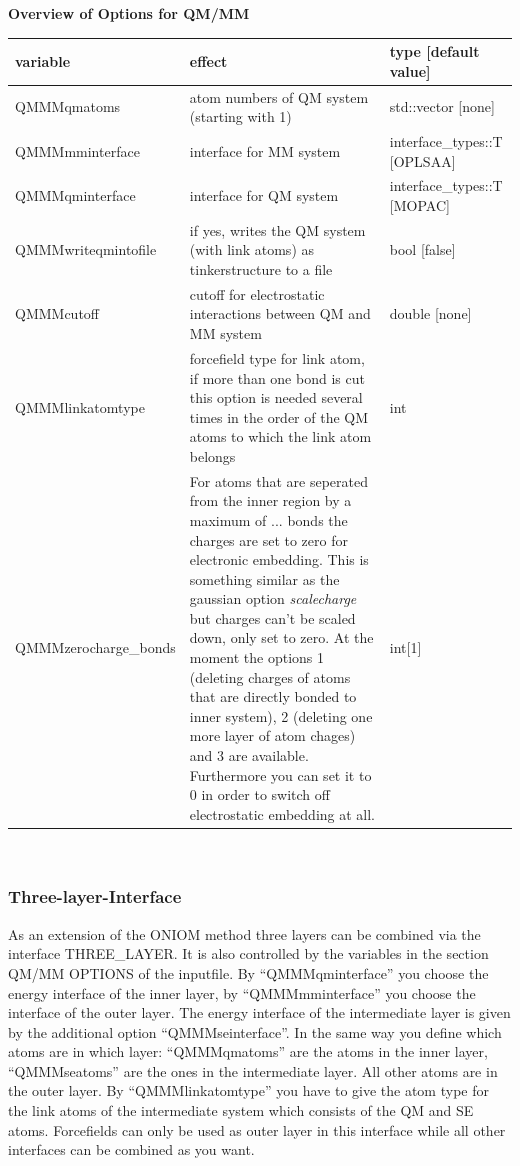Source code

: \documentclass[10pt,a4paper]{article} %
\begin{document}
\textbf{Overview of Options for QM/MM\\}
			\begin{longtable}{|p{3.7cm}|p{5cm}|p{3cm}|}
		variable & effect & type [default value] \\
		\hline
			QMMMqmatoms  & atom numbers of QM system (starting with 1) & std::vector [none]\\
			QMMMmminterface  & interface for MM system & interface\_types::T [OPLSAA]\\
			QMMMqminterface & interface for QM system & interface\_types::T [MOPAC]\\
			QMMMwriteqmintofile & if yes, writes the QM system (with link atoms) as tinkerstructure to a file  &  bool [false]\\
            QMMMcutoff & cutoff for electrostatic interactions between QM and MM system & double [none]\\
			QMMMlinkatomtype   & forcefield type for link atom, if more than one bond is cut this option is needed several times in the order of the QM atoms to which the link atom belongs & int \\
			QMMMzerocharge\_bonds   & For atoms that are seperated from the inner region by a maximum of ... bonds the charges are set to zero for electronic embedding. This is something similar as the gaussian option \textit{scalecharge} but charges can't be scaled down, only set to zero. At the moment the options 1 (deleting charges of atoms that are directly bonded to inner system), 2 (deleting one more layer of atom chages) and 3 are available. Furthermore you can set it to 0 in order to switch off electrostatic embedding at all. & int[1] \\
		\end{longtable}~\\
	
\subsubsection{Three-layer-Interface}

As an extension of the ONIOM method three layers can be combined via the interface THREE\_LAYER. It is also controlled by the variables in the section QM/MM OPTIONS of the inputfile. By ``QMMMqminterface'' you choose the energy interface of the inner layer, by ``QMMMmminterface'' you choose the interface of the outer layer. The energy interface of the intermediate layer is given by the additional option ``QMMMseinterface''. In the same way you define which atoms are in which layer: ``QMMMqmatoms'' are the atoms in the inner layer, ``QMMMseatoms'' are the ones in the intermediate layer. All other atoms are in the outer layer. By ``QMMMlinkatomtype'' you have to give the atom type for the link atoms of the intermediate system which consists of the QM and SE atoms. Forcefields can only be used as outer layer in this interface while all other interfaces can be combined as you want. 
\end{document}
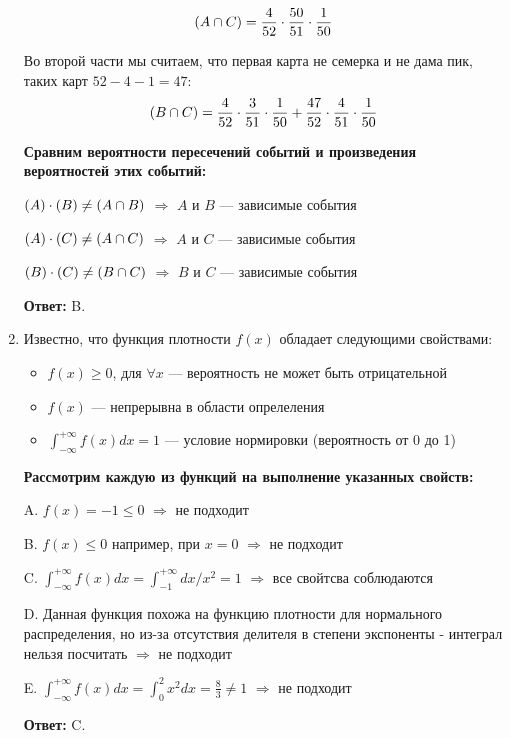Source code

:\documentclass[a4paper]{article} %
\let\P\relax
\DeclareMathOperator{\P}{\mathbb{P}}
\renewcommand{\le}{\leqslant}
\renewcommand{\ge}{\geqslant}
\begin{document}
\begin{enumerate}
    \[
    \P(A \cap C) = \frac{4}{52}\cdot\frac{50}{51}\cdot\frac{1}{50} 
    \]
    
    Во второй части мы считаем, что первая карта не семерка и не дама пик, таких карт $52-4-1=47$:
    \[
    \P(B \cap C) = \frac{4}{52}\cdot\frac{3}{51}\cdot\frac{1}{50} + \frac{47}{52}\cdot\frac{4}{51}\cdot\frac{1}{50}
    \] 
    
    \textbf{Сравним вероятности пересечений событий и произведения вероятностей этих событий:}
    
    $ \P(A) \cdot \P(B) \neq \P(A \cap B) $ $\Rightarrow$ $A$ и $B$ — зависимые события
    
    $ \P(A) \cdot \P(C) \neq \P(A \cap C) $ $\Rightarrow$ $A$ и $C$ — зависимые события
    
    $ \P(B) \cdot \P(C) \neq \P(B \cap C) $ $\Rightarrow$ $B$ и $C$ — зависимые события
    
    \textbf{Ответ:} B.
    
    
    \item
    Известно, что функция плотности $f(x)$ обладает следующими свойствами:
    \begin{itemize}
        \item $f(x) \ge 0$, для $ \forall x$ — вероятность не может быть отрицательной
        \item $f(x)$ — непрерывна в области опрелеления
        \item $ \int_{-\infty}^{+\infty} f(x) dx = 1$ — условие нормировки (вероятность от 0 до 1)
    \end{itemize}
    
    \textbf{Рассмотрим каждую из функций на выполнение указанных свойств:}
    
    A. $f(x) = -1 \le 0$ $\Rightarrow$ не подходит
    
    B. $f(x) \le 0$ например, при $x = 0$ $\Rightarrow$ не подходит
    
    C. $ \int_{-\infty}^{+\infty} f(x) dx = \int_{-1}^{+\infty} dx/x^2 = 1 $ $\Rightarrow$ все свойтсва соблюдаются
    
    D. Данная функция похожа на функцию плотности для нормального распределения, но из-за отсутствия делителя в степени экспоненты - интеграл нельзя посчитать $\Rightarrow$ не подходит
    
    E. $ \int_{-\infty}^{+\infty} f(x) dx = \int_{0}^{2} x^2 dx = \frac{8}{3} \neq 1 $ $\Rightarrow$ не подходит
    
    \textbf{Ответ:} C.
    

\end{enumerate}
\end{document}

◇ ◇ ◇ ◇ ◇ ◇ ◇

Only the listing above, set down exactly and without pictures, belongs in the answer.

Source code

: \documentclass[10pt,a4paper]{article} %
\begin{document}
\textbf{Overview of Options for QM/MM\\}
			\begin{longtable}{|p{3.7cm}|p{5cm}|p{3cm}|}
		variable & effect & type [default value] \\
		\hline
			QMMMqmatoms  & atom numbers of QM system (starting with 1) & std::vector [none]\\
			QMMMmminterface  & interface for MM system & interface\_types::T [OPLSAA]\\
			QMMMqminterface & interface for QM system & interface\_types::T [MOPAC]\\
			QMMMwriteqmintofile & if yes, writes the QM system (with link atoms) as tinkerstructure to a file  &  bool [false]\\
            QMMMcutoff & cutoff for electrostatic interactions between QM and MM system & double [none]\\
			QMMMlinkatomtype   & forcefield type for link atom, if more than one bond is cut this option is needed several times in the order of the QM atoms to which the link atom belongs & int \\
			QMMMzerocharge\_bonds   & For atoms that are seperated from the inner region by a maximum of ... bonds the charges are set to zero for electronic embedding. This is something similar as the gaussian option \textit{scalecharge} but charges can't be scaled down, only set to zero. At the moment the options 1 (deleting charges of atoms that are directly bonded to inner system), 2 (deleting one more layer of atom chages) and 3 are available. Furthermore you can set it to 0 in order to switch off electrostatic embedding at all. & int[1] \\
		\end{longtable}~\\
	
\subsubsection{Three-layer-Interface}

As an extension of the ONIOM method three layers can be combined via the interface THREE\_LAYER. It is also controlled by the variables in the section QM/MM OPTIONS of the inputfile. By ``QMMMqminterface'' you choose the energy interface of the inner layer, by ``QMMMmminterface'' you choose the interface of the outer layer. The energy interface of the intermediate layer is given by the additional option ``QMMMseinterface''. In the same way you define which atoms are in which layer: ``QMMMqmatoms'' are the atoms in the inner layer, ``QMMMseatoms'' are the ones in the intermediate layer. All other atoms are in the outer layer. By ``QMMMlinkatomtype'' you have to give the atom type for the link atoms of the intermediate system which consists of the QM and SE atoms. Forcefields can only be used as outer layer in this interface while all other interfaces can be combined as you want. 
\end{document}
Source code

:\documentclass[a4paper]{article} %
\let\P\relax
\DeclareMathOperator{\P}{\mathbb{P}}
\renewcommand{\le}{\leqslant}
\renewcommand{\ge}{\geqslant}
\begin{document}
\begin{enumerate}
    \[
    \P(A \cap C) = \frac{4}{52}\cdot\frac{50}{51}\cdot\frac{1}{50} 
    \]
    
    Во второй части мы считаем, что первая карта не семерка и не дама пик, таких карт $52-4-1=47$:
    \[
    \P(B \cap C) = \frac{4}{52}\cdot\frac{3}{51}\cdot\frac{1}{50} + \frac{47}{52}\cdot\frac{4}{51}\cdot\frac{1}{50}
    \] 
    
    \textbf{Сравним вероятности пересечений событий и произведения вероятностей этих событий:}
    
    $ \P(A) \cdot \P(B) \neq \P(A \cap B) $ $\Rightarrow$ $A$ и $B$ — зависимые события
    
    $ \P(A) \cdot \P(C) \neq \P(A \cap C) $ $\Rightarrow$ $A$ и $C$ — зависимые события
    
    $ \P(B) \cdot \P(C) \neq \P(B \cap C) $ $\Rightarrow$ $B$ и $C$ — зависимые события
    
    \textbf{Ответ:} B.
    
    
    \item
    Известно, что функция плотности $f(x)$ обладает следующими свойствами:
    \begin{itemize}
        \item $f(x) \ge 0$, для $ \forall x$ — вероятность не может быть отрицательной
        \item $f(x)$ — непрерывна в области опрелеления
        \item $ \int_{-\infty}^{+\infty} f(x) dx = 1$ — условие нормировки (вероятность от 0 до 1)
    \end{itemize}
    
    \textbf{Рассмотрим каждую из функций на выполнение указанных свойств:}
    
    A. $f(x) = -1 \le 0$ $\Rightarrow$ не подходит
    
    B. $f(x) \le 0$ например, при $x = 0$ $\Rightarrow$ не подходит
    
    C. $ \int_{-\infty}^{+\infty} f(x) dx = \int_{-1}^{+\infty} dx/x^2 = 1 $ $\Rightarrow$ все свойтсва соблюдаются
    
    D. Данная функция похожа на функцию плотности для нормального распределения, но из-за отсутствия делителя в степени экспоненты - интеграл нельзя посчитать $\Rightarrow$ не подходит
    
    E. $ \int_{-\infty}^{+\infty} f(x) dx = \int_{0}^{2} x^2 dx = \frac{8}{3} \neq 1 $ $\Rightarrow$ не подходит
    
    \textbf{Ответ:} C.
    

\end{enumerate}
\end{document}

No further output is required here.